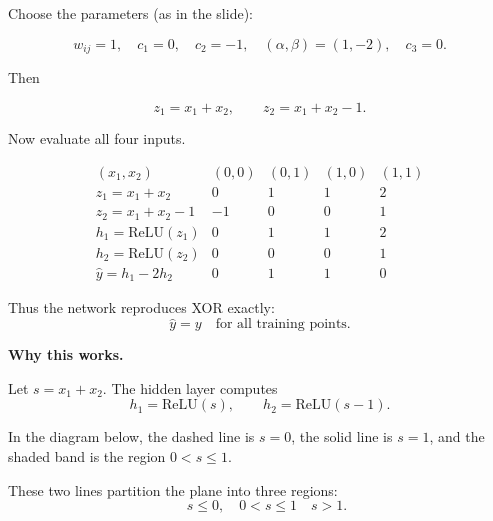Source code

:Choose the parameters (as in the slide):

\[
w_{ij}=1,
\quad
c_1 = 0,
\quad
c_2 = -1,
\quad
(\alpha,\beta) = (1,-2),
\quad
c_3 = 0.
\]

Then

\[
z_1 = x_1 + x_2,
\qquad
z_2 = x_1 + x_2 - 1.
\]

Now evaluate all four inputs.

\[
\begin{array}{c|cccc}
(x_1,x_2) 
& (0,0) & (0,1) & (1,0) & (1,1) \\ \hline
z_1 = x_1+x_2 
& 0 & 1 & 1 & 2 \\[4pt]
z_2 = x_1+x_2-1 
& -1 & 0 & 0 & 1 \\[4pt]
h_1 = \mathrm{ReLU}(z_1) 
& 0 & 1 & 1 & 2 \\[4pt]
h_2 = \mathrm{ReLU}(z_2) 
& 0 & 0 & 0 & 1 \\[4pt]
\hat y = h_1 - 2h_2 
& 0 & 1 & 1 & 0
\end{array}
\]

\bigskip

Thus the network reproduces XOR exactly:
\[
\hat y = y
\quad\text{for all training points.}
\]

\bigskip

\textbf{Why this works.}

Let $s = x_1 + x_2$.  
The hidden layer computes
\[
h_1 = \mathrm{ReLU}(s),
\qquad
h_2 = \mathrm{ReLU}(s-1).
\]

In the diagram below, the dashed line is $s=0$, the solid line is $s=1$, and the shaded band is the region $0 < s \le 1$.  

These two lines partition the plane into three regions:
\[
\quad s \le 0, \quad 0 < s \le 1 \quad s > 1.
\]

\medskip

+-------+

_Directions_.
Retype the data above as given, letting no picture into the copy.

_Final answer_.
Source code

:Choose the parameters (as in the slide):

\[
w_{ij}=1,
\quad
c_1 = 0,
\quad
c_2 = -1,
\quad
(\alpha,\beta) = (1,-2),
\quad
c_3 = 0.
\]

Then

\[
z_1 = x_1 + x_2,
\qquad
z_2 = x_1 + x_2 - 1.
\]

Now evaluate all four inputs.

\[
\begin{array}{c|cccc}
(x_1,x_2) 
& (0,0) & (0,1) & (1,0) & (1,1) \\ \hline
z_1 = x_1+x_2 
& 0 & 1 & 1 & 2 \\[4pt]
z_2 = x_1+x_2-1 
& -1 & 0 & 0 & 1 \\[4pt]
h_1 = \mathrm{ReLU}(z_1) 
& 0 & 1 & 1 & 2 \\[4pt]
h_2 = \mathrm{ReLU}(z_2) 
& 0 & 0 & 0 & 1 \\[4pt]
\hat y = h_1 - 2h_2 
& 0 & 1 & 1 & 0
\end{array}
\]

\bigskip

Thus the network reproduces XOR exactly:
\[
\hat y = y
\quad\text{for all training points.}
\]

\bigskip

\textbf{Why this works.}

Let $s = x_1 + x_2$.  
The hidden layer computes
\[
h_1 = \mathrm{ReLU}(s),
\qquad
h_2 = \mathrm{ReLU}(s-1).
\]

In the diagram below, the dashed line is $s=0$, the solid line is $s=1$, and the shaded band is the region $0 < s \le 1$.  

These two lines partition the plane into three regions:
\[
\quad s \le 0, \quad 0 < s \le 1 \quad s > 1.
\]

\medskip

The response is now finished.